***** Supplied records *****

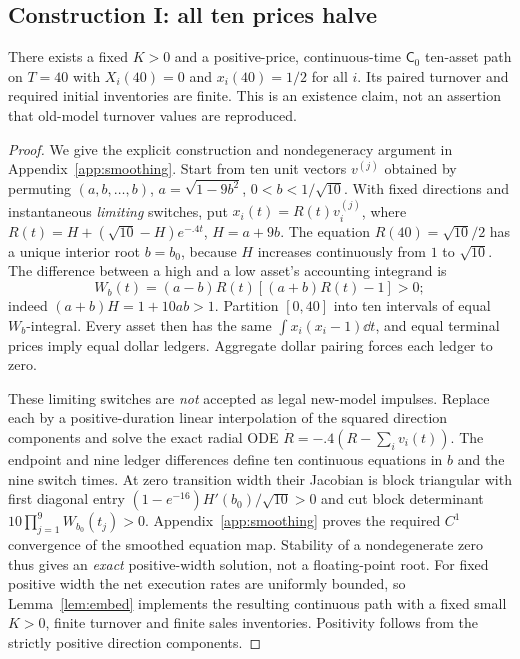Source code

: \documentclass[review,hidelinks,onefignum,onetabnum]{siamonline250211}%
\begin{document}
\subsection{Construction I: all ten prices halve}\label{sec:conI}
\begin{theorem}\label{thm:tenhalf}
There exists a fixed $K>0$ and a positive-price, continuous-time
$\mathsf C_0$ ten-asset path on $T=40$ with
$X_i(40)=0$ and $x_i(40)=1/2$ for all $i$. Its paired turnover
and required initial inventories are finite. This is an existence
claim, not an assertion that old-model turnover values are reproduced.
\end{theorem}
\begin{proof}
We give the explicit construction and nondegeneracy argument in
Appendix~\ref{app:smoothing}. Start from ten unit vectors $v^{(j)}$
obtained by permuting $(a,b,\ldots,b)$,
$a=\sqrt{1-9b^2}$, $0<b<1/\sqrt{10}$.
With fixed directions and instantaneous \emph{limiting} switches,
put $x_i(t)=R(t)v_i^{(j)}$, where
$R(t)=H+(\sqrt{10}-H)e^{-.4t}$, $H=a+9b$.
The equation $R(40)=\sqrt{10}/2$ has a unique interior root $b=b_0$,
because $H$ increases continuously from $1$ to $\sqrt{10}$.
The difference between a high and a low asset's accounting integrand is
\[
 W_b(t)=(a-b)R(t)[(a+b)R(t)-1]>0;
\]
indeed $(a+b)H=1+10ab>1$. Partition $[0,40]$ into ten intervals
of equal $W_b$-integral. Every asset then has the same
$\int x_i(x_i-1)\dd t$, and equal terminal prices imply equal dollar
ledgers. Aggregate dollar pairing forces each ledger to zero.

These limiting switches are \emph{not} accepted as legal new-model
impulses. Replace each by a positive-duration linear interpolation
of the squared direction components and solve the exact radial ODE
$\dot R=-.4(R-\sum_i v_i(t))$. The endpoint and nine ledger
differences define ten continuous equations in $b$ and the nine
switch times. At zero transition width their Jacobian is block
triangular with first diagonal entry
$(1-e^{-16})H'(b_0)/\sqrt{10}>0$ and cut block determinant
$10\prod_{j=1}^9 W_{b_0}(t_j)>0$.
Appendix~\ref{app:smoothing} proves the required $C^1$ convergence
of the smoothed equation map. Stability of a nondegenerate zero
thus gives an \emph{exact} positive-width solution, not a
floating-point root. For fixed positive width the net execution rates
are uniformly bounded, so Lemma~\ref{lem:embed} implements the
resulting continuous path with a fixed small $K>0$, finite turnover
and finite sales inventories. Positivity follows from the strictly
positive direction components.
\end{proof}
\end{document}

*****

# Task details
Leave the pictures out, and restate exactly the lines from the start of the records through the one that contains "With fixed directions".

# Solved exercise
Source code

: \documentclass[review,hidelinks,onefignum,onetabnum]{siamonline250211}%
\begin{document}
\subsection{Construction I: all ten prices halve}\label{sec:conI}
\begin{theorem}\label{thm:tenhalf}
There exists a fixed $K>0$ and a positive-price, continuous-time
$\mathsf C_0$ ten-asset path on $T=40$ with
$X_i(40)=0$ and $x_i(40)=1/2$ for all $i$. Its paired turnover
and required initial inventories are finite. This is an existence
claim, not an assertion that old-model turnover values are reproduced.
\end{theorem}
\begin{proof}
We give the explicit construction and nondegeneracy argument in
Appendix~\ref{app:smoothing}. Start from ten unit vectors $v^{(j)}$
obtained by permuting $(a,b,\ldots,b)$,
$a=\sqrt{1-9b^2}$, $0<b<1/\sqrt{10}$.
With fixed directions and instantaneous \emph{limiting} switches,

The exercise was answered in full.